### Records for processing
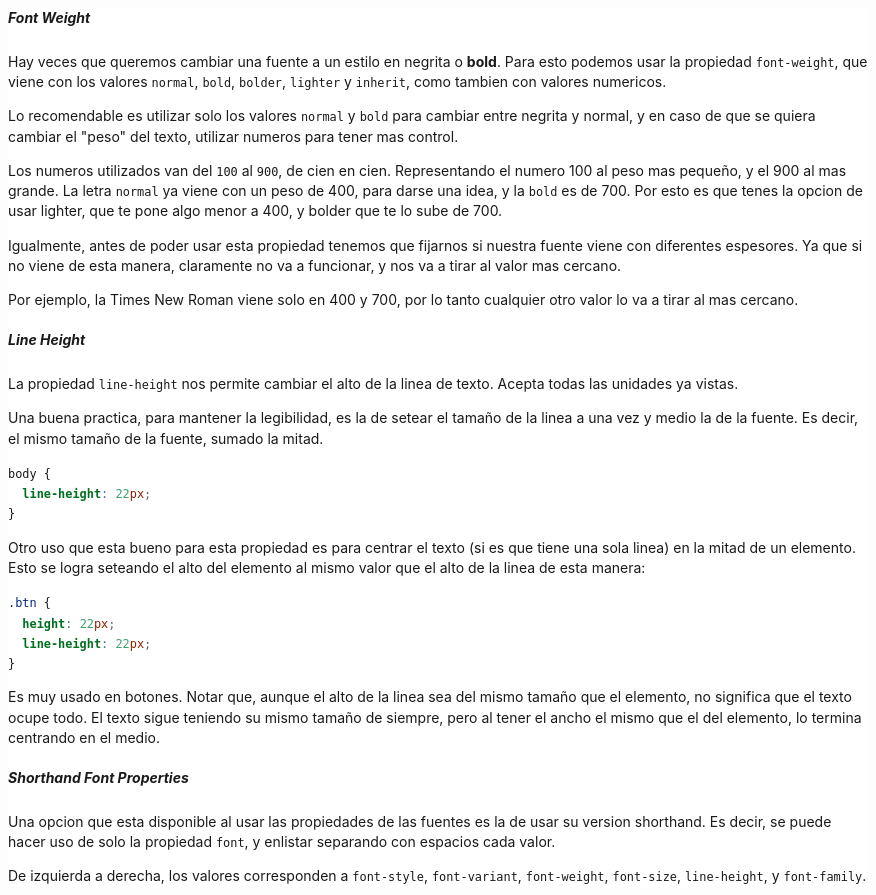 ##### Font Weight

Hay veces que queremos cambiar una fuente a un estilo en negrita o **bold**. Para esto podemos usar la propiedad `font-weight`, que viene con los valores `normal`, `bold`, `bolder`, `lighter` y `inherit`, como tambien con valores numericos. 

Lo recomendable es utilizar solo los valores `normal` y `bold` para cambiar entre negrita y normal, y en caso de que se quiera cambiar el "peso" del texto, utilizar numeros para tener mas control.

Los numeros utilizados van del `100` al `900`, de cien en cien. Representando el numero 100 al peso mas pequeño, y el 900 al mas grande. La letra `normal` ya viene con un peso de 400, para darse una idea, y la `bold` es de 700. Por esto es que tenes la opcion de usar lighter, que te pone algo menor a 400, y bolder que te lo sube de 700.

Igualmente, antes de poder usar esta propiedad tenemos que fijarnos si nuestra fuente viene con diferentes espesores. Ya que si no viene de esta manera, claramente no va a funcionar, y nos va a tirar al valor mas cercano.

Por ejemplo, la Times New Roman viene solo en 400 y 700, por lo tanto cualquier otro valor lo va a tirar al mas cercano.

##### Line Height

La propiedad `line-height` nos permite cambiar el alto de la linea de texto. Acepta todas las unidades ya vistas.

Una buena practica, para mantener la legibilidad, es la de setear el tamaño de la linea a una vez y medio la de la fuente. Es decir, el mismo tamaño de la fuente, sumado la mitad. 

```css
body {
  line-height: 22px;
}
```

Otro uso que esta bueno para esta propiedad es para centrar el texto (si es que tiene una sola linea) en la mitad de un elemento. Esto se logra seteando el alto del elemento al mismo valor que el alto de la linea de esta manera:

```css
.btn {
  height: 22px;
  line-height: 22px;
}
```

Es muy usado en botones. Notar que, aunque el alto de la linea sea del mismo tamaño que el elemento, no significa que el texto ocupe todo. El texto sigue teniendo su mismo tamaño de siempre, pero al tener el ancho el mismo que el del elemento, lo termina centrando en el medio.

##### Shorthand Font Properties

Una opcion que esta disponible al usar las propiedades de las fuentes es la de usar su version shorthand. Es decir, se puede hacer uso de solo la propiedad `font`, y enlistar separando con espacios cada valor.

De izquierda a derecha, los valores corresponden a `font-style`, `font-variant`, `font-weight`, `font-size`, `line-height`, y `font-family`.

### Exercise prompt
Omit the pictures, then output the rest of the listing exactly.

### Task result
 ##### Font Weight

Hay veces que queremos cambiar una fuente a un estilo en negrita o **bold**. Para esto podemos usar la propiedad `font-weight`, que viene con los valores `normal`, `bold`, `bolder`, `lighter` y `inherit`, como tambien con valores numericos. 

Lo recomendable es utilizar solo los valores `normal` y `bold` para cambiar entre negrita y normal, y en caso de que se quiera cambiar el "peso" del texto, utilizar numeros para tener mas control.

Los numeros utilizados van del `100` al `900`, de cien en cien. Representando el numero 100 al peso mas pequeño, y el 900 al mas grande. La letra `normal` ya viene con un peso de 400, para darse una idea, y la `bold` es de 700. Por esto es que tenes la opcion de usar lighter, que te pone algo menor a 400, y bolder que te lo sube de 700.

Igualmente, antes de poder usar esta propiedad tenemos que fijarnos si nuestra fuente viene con diferentes espesores. Ya que si no viene de esta manera, claramente no va a funcionar, y nos va a tirar al valor mas cercano.

Por ejemplo, la Times New Roman viene solo en 400 y 700, por lo tanto cualquier otro valor lo va a tirar al mas cercano.

##### Line Height

La propiedad `line-height` nos permite cambiar el alto de la linea de texto. Acepta todas las unidades ya vistas.

Una buena practica, para mantener la legibilidad, es la de setear el tamaño de la linea a una vez y medio la de la fuente. Es decir, el mismo tamaño de la fuente, sumado la mitad. 

```css
body {
  line-height: 22px;
}
```

Otro uso que esta bueno para esta propiedad es para centrar el texto (si es que tiene una sola linea) en la mitad de un elemento. Esto se logra seteando el alto del elemento al mismo valor que el alto de la linea de esta manera:

```css
.btn {
  height: 22px;
  line-height: 22px;
}
```

Es muy usado en botones. Notar que, aunque el alto de la linea sea del mismo tamaño que el elemento, no significa que el texto ocupe todo. El texto sigue teniendo su mismo tamaño de siempre, pero al tener el ancho el mismo que el del elemento, lo termina centrando en el medio.

##### Shorthand Font Properties

Una opcion que esta disponible al usar las propiedades de las fuentes es la de usar su version shorthand. Es decir, se puede hacer uso de solo la propiedad `font`, y enlistar separando con espacios cada valor.

De izquierda a derecha, los valores corresponden a `font-style`, `font-variant`, `font-weight`, `font-size`, `line-height`, y `font-family`.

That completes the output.